What is the maximum performance that is supported by ipsec site to site tunnel in vyos and how can I achieve it?

We are trying to connect two networks using site to site vpn connection by using vyos as vpn gateway. We could not get bandwidth more than 1 Gbps. We are launching vyos as a vm in openstack/Nutanix platform. We tried multiple options like enabling pcrypt, using more vcpus and RAM(upto 8G RAM and 16 vcpus), Using different combination of encryption/hash algo, creating multiple tunnel between two vyos(In this case bandwidhth gets devided) etc. But in all the case we are not able to achieve bandwidhth more than 1 Gbps. Is there a way to get more performance than this ?
without ipsec tunnel we are getting upto 20Gbps so underlying network is not a bottleneck.

which version you use?

In general, IPSec encryption limited to only CPU (and memory speed) resources and little overhead in packets. Can you check system load at moment when you perform test?

It is vyos version 1.1.8

We tested with multiple combination of cpu and memory but the result is not affected much by that. Following is the observation:
1 cpu 1gb ram:
cpu0 utilization: 88%
performance: 635 Mbps
2 cpu 1gb ram:
cpu0 utilization: 85%
cpu1 utilization: 81%
performance: 1Gbps(approx)
4 cpu 2gb ram:
cpu0 utilization:60%
cpu1 utilization:65%
cpu2 utilization:40%
cpu3 utilization:30%
performance: 1Gbps(approx)
8cpu 4g bram:
cpu0 utilization:47%
cpu1 utilization:17%
cpu2 utilization:17%
cpu3 utilization:51%
cpu4 utilization:25%
cpu5 utilization:17%
cpu6 utilization:17%
cpu7 utilization:16%
performance: 1Gbps(approx)
Memory utilisation is not more than 20%

The 1G was limited due to your NIC or?

I would expect that it is possible to get over 1G

Even in that case if I create multiple tunnel using different interface cumulative speed should increase right ?

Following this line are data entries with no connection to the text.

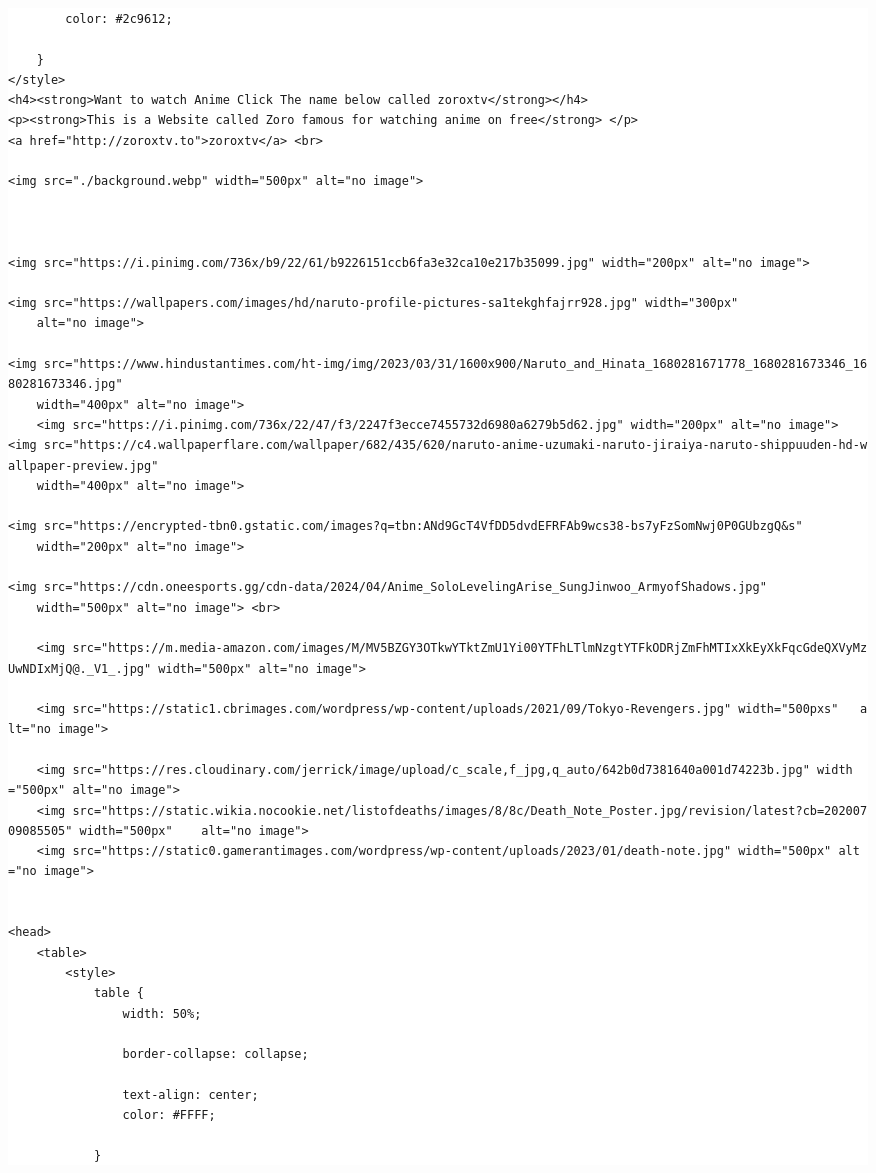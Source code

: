             color: #2c9612;

        }
    </style>
    <h4><strong>Want to watch Anime Click The name below called zoroxtv</strong></h4>
    <p><strong>This is a Website called Zoro famous for watching anime on free</strong> </p>
    <a href="http://zoroxtv.to">zoroxtv</a> <br>

    <img src="./background.webp" width="500px" alt="no image">



    <img src="https://i.pinimg.com/736x/b9/22/61/b9226151ccb6fa3e32ca10e217b35099.jpg" width="200px" alt="no image">

    <img src="https://wallpapers.com/images/hd/naruto-profile-pictures-sa1tekghfajrr928.jpg" width="300px"
        alt="no image">

    <img src="https://www.hindustantimes.com/ht-img/img/2023/03/31/1600x900/Naruto_and_Hinata_1680281671778_1680281673346_1680281673346.jpg"
        width="400px" alt="no image">
        <img src="https://i.pinimg.com/736x/22/47/f3/2247f3ecce7455732d6980a6279b5d62.jpg" width="200px" alt="no image">
    <img src="https://c4.wallpaperflare.com/wallpaper/682/435/620/naruto-anime-uzumaki-naruto-jiraiya-naruto-shippuuden-hd-wallpaper-preview.jpg"
        width="400px" alt="no image">

    <img src="https://encrypted-tbn0.gstatic.com/images?q=tbn:ANd9GcT4VfDD5dvdEFRFAb9wcs38-bs7yFzSomNwj0P0GUbzgQ&s"
        width="200px" alt="no image">

    <img src="https://cdn.oneesports.gg/cdn-data/2024/04/Anime_SoloLevelingArise_SungJinwoo_ArmyofShadows.jpg"
        width="500px" alt="no image"> <br>
        
        <img src="https://m.media-amazon.com/images/M/MV5BZGY3OTkwYTktZmU1Yi00YTFhLTlmNzgtYTFkODRjZmFhMTIxXkEyXkFqcGdeQXVyMzUwNDIxMjQ@._V1_.jpg" width="500px" alt="no image">

        <img src="https://static1.cbrimages.com/wordpress/wp-content/uploads/2021/09/Tokyo-Revengers.jpg" width="500pxs"   alt="no image">

        <img src="https://res.cloudinary.com/jerrick/image/upload/c_scale,f_jpg,q_auto/642b0d7381640a001d74223b.jpg" width="500px" alt="no image">
        <img src="https://static.wikia.nocookie.net/listofdeaths/images/8/8c/Death_Note_Poster.jpg/revision/latest?cb=20200709085505" width="500px"    alt="no image">
        <img src="https://static0.gamerantimages.com/wordpress/wp-content/uploads/2023/01/death-note.jpg" width="500px" alt="no image">


    <head>
        <table>
            <style>
                table {
                    width: 50%;

                    border-collapse: collapse;

                    text-align: center;
                    color: #FFFF;

                }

If you make sure, that noting goes twice over one interface, you should be right.

However, as you have some sort of magic wall at 1G I would say you reach some sort of bandwidth limit on one of the 1G links.

If you want, I can test ipsec s-s later that day on our 10G Lab.

I am getting upto 20Gbps without ipsec on the same setup.

@Mr_Funken It will be very helpful If you can test ipsec s-s in your 10G Lab.

@Mr_Funken were you able to test in your 10G Lab.

@hiteshhapani, can you share the details of your testing methodology? I’d like to run some tests on AWS EC2 and compare the results to yours.

@jeffbrl I created two ipsec site to site tunnel between vyos1 and vyos2 and vyos2 and vyos3 vms as per following diagram and tested throughput between cli1 and cli2 and cli3 and cli4 using iperf. cli2 and cli3 are attahed to vyos2

@hiteshhapani, thank you. I assume you are using a single UDP stream.

@jeffbrl we tried with TCP. Can you also share your observations?

I’m having difficultly getting enhanced networking to work in EC2 using the 1.2 version I built. My tests may have to wait until the core developers publish an official 1.2 AMI.

@hiteshhapani I just tested an ipsec tunnel between only two VM hosts, and found the following results:

vyos version 1.1.8 ova

vm host1: dual E5-2680 cpus - 192gb ram dual 10gb interfaces
vm vyos - 10 vcpus 8gb ram dual 10gb interfaces
vm linux - 10 vcpus 8gb ram 10gb interface

vm host2: quad E7540 cpus - 192gb ram dual 10gb interfaces
vm vyos - 10 vcpus 8gb ram dual 10gb interfaces
vm linux - 10 vcpus 8gb ram 10gb interface

I was able to average 5gb via iperf3 with the other traffic on the host - no vpn

With ipsec configured I was only able to average 700Mbps.

I did do some parallel (iperf3 -c -P 10) and was able to average 1gb a few times but was rather inconsistent across the board.

Hope this helps.

@jaym0n Thanks for the response. It seems like no one here has achieved more than 1 Gbps when vyos is used as a vm. Can anyone confirm whether it is a limitation from linux kernel ? Is there a way to overcome this limitation ?

Posted this on a different thread already.
This PDF might be helpful for those chasing more than 1Gbit of IPSec performance with vyos

@oam we are using pcrypt as mentioned in the pdf. Even they are getting upto 1Gbps as mentioned in the section “Maximum theoretical throughput on Layer 3” of above pdf.